Lawsuit-funding companies, which advance litigants cash in exchange for a share of the eventual booty, have apparently departed the state of Ohio since a decision this summer by the Ohio Supreme Court (see Aug. 4) finding that such activities violate a 180-year-old state law against champerty and permit intermeddlers to “gorge upon the fruits of litigation”. “Several states, including Massachusetts, New Hampshire and South Carolina, have lifted their prohibitions against the practice. At least 100 lawsuit-funding companies have emerged nationwide since 1998 when Perry Walton, a litigation-finance pioneer from Nevada, started holding seminars to teach other entrepreneurs how to make money by doing what some critics say is akin to betting on lawsuits.” (“Lawsuit-funding companies avoid Ohio after court ruling”, AP/Miami Herald, Oct. 1)(more on champerty, from The Litigation Explosion).
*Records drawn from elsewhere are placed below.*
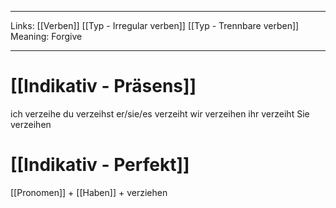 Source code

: ___

Links: [[Verben]] [[Typ - Irregular verben]] [[Typ - Trennbare verben]]
Meaning: Forgive

---

# [[Indikativ - Präsens]]

ich verzeihe
du verzeihst
er/sie/es verzeiht
wir verzeihen
ihr verzeiht
Sie verzeihen

# [[Indikativ - Perfekt]]
[[Pronomen]] + [[Haben]] + verziehen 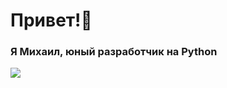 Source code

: <h1 aling="center">Привет!👋</h1>
<h3 aling="center">Я Михаил, юный разработчик на Python</h3>
<img src="https://user-images.githubusercontent.com/25181517/183423507-c056a6f9-1ba8-4312-a350-19bcbc5a8697.png">
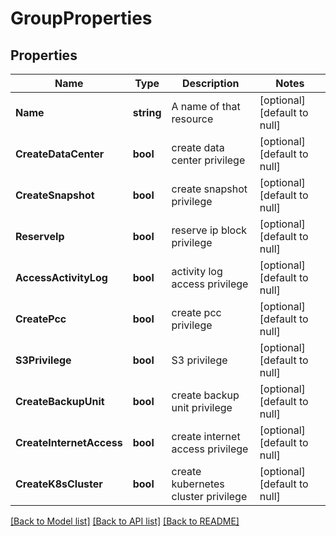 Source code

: # GroupProperties

## Properties
Name | Type | Description | Notes
------------ | ------------- | ------------- | -------------
**Name** | **string** | A name of that resource | [optional] [default to null]
**CreateDataCenter** | **bool** | create data center privilege | [optional] [default to null]
**CreateSnapshot** | **bool** | create snapshot privilege | [optional] [default to null]
**ReserveIp** | **bool** | reserve ip block privilege | [optional] [default to null]
**AccessActivityLog** | **bool** | activity log access privilege | [optional] [default to null]
**CreatePcc** | **bool** | create pcc privilege | [optional] [default to null]
**S3Privilege** | **bool** | S3 privilege | [optional] [default to null]
**CreateBackupUnit** | **bool** | create backup unit privilege | [optional] [default to null]
**CreateInternetAccess** | **bool** | create internet access privilege | [optional] [default to null]
**CreateK8sCluster** | **bool** | create kubernetes cluster privilege | [optional] [default to null]

[[Back to Model list]](../README.md#documentation-for-models) [[Back to API list]](../README.md#documentation-for-api-endpoints) [[Back to README]](../README.md)

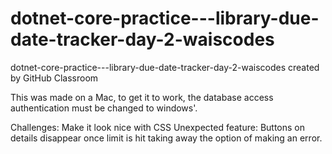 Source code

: # dotnet-core-practice---library-due-date-tracker-day-2-waiscodes

dotnet-core-practice---library-due-date-tracker-day-2-waiscodes created by GitHub Classroom

This was made on a Mac, to get it to work, the database access authentication must be changed to windows'.

Challenges:
Make it look nice with CSS
Unexpected feature: Buttons on details disappear once limit is hit taking away the option of making an error.
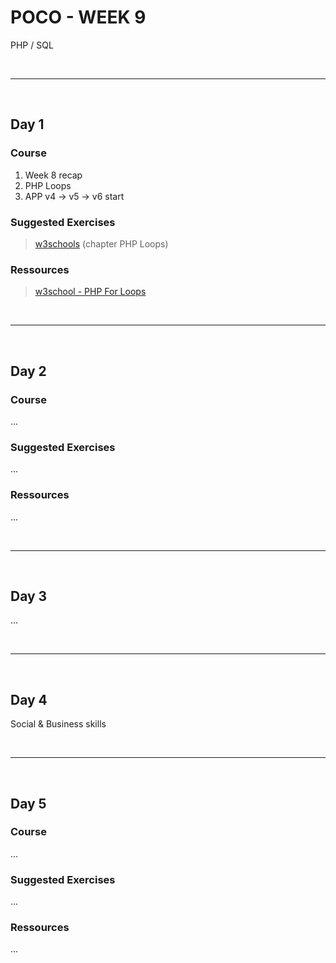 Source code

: # POCO - WEEK 9
PHP / SQL


<br>

---

<br>


## Day 1

### Course
1. Week 8 recap
2. PHP Loops
6. APP v4 → v5 → v6 start


### Suggested Exercises
>[w3schools](https://www.w3schools.com/php/exercise.asp) (chapter PHP Loops)


### Ressources
>[w3school - PHP For Loops](https://www.w3schools.com/php/php_looping_for.asp)
   

<br>

---

<br>


## Day 2

### Course
...


### Suggested Exercises
...


### Ressources
...

<br>

---

<br>


## Day 3
...


<br>

---

<br>


## Day 4
Social & Business skills


<br>

---

<br>


## Day 5

### Course
...


### Suggested Exercises
...

### Ressources
... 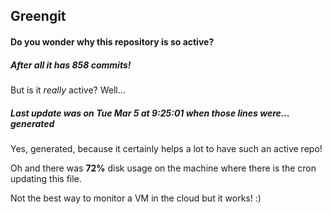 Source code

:## Greengit

#### Do you wonder why this repository is so active?

##### After all it has 858 commits!

But is it *really* active? Well...

##### Last update was on Tue Mar 5 at 9:25:01 when those lines were... generated

Yes, generated, because it certainly helps a lot to have such an active repo!

Oh and there was **72%** disk usage on the machine
where there is the cron updating this file.

Not the best way to monitor a VM in the cloud but it works! :)
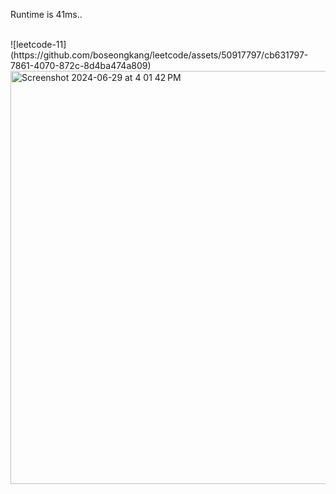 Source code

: Runtime is 41ms..

<br>
![leetcode-11](https://github.com/boseongkang/leetcode/assets/50917797/cb631797-7861-4070-872c-8d4ba474a809)

<img width="661" alt="Screenshot 2024-06-29 at 4 01 42 PM" src="https://github.com/boseongkang/leetcode/assets/50917797/b8fc0ac6-ba44-452f-80a2-99c008ebaa48">
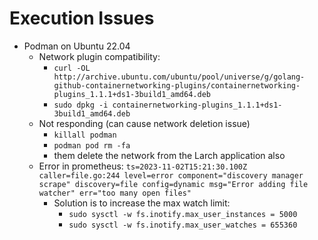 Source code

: # Execution Issues

- Podman on Ubuntu 22.04
  - Network plugin compatibility:
    - `curl -OL http://archive.ubuntu.com/ubuntu/pool/universe/g/golang-github-containernetworking-plugins/containernetworking-plugins_1.1.1+ds1-3build1_amd64.deb`
    - `sudo dpkg -i containernetworking-plugins_1.1.1+ds1-3build1_amd64.deb`
  - Not responding (can cause network deletion issue)
    - `killall podman`
    - `podman pod rm -fa`
    - them delete the network from the Larch application also
  - Error in prometheus: `ts=2023-11-02T15:21:30.100Z caller=file.go:244 level=error component="discovery manager scrape" discovery=file config=dynamic msg="Error adding file watcher" err="too many open files"`
    - Solution is to increase the max watch limit:
      - `sudo sysctl -w fs.inotify.max_user_instances = 5000`
      - `sudo sysctl -w fs.inotify.max_user_watches = 655360`
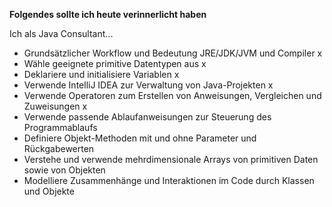 **Folgendes sollte ich heute verinnerlicht haben**

Ich als Java Consultant...

- Grundsätzlicher Workflow und Bedeutung JRE/JDK/JVM und Compiler x
- Wähle geeignete primitive Datentypen aus x
- Deklariere und initialisiere Variablen x
- Verwende IntelliJ IDEA zur Verwaltung von Java-Projekten x
- Verwende Operatoren zum Erstellen von Anweisungen, Vergleichen und Zuweisungen x
- Verwende passende Ablaufanweisungen zur Steuerung des Programmablaufs
- Definiere Objekt-Methoden mit und ohne Parameter und Rückgabewerten
- Verstehe und verwende mehrdimensionale Arrays von primitiven Daten sowie von Objekten
- Modelliere Zusammenhänge und Interaktionen im Code durch Klassen und Objekte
Litigation finance runs afoul of champerty doctrine

Opining that “a lawsuit is not an investment vehicle,” the Ohio Supreme Court has ruled that a personal injury plaintiff who settled her case for $100,000 “need not honor a contract that required her to pay nearly $20,000” to a Nevada-based litigation finance company and an Ohio broker. What’s more, plaintiff Roberta Rancman is not required to return the $8,800 advanced to her by the two companies. A National Law Journal article takes a look at the litigation finance industry, in which “financiers typically offer cash advances to plaintiffs who might be out of work because of an injury or otherwise unable to meet their daily living expenses. The financiers get back their advance, not to mention a usually quite substantial premium, only if the suit leads to a settlement or an award.” (See Gary Young, “Two setbacks for lawsuit financing,” The Nat’l Law Journal, July 28). Update Oct. 25: litigation-finance firms pull out of Ohio after ruling.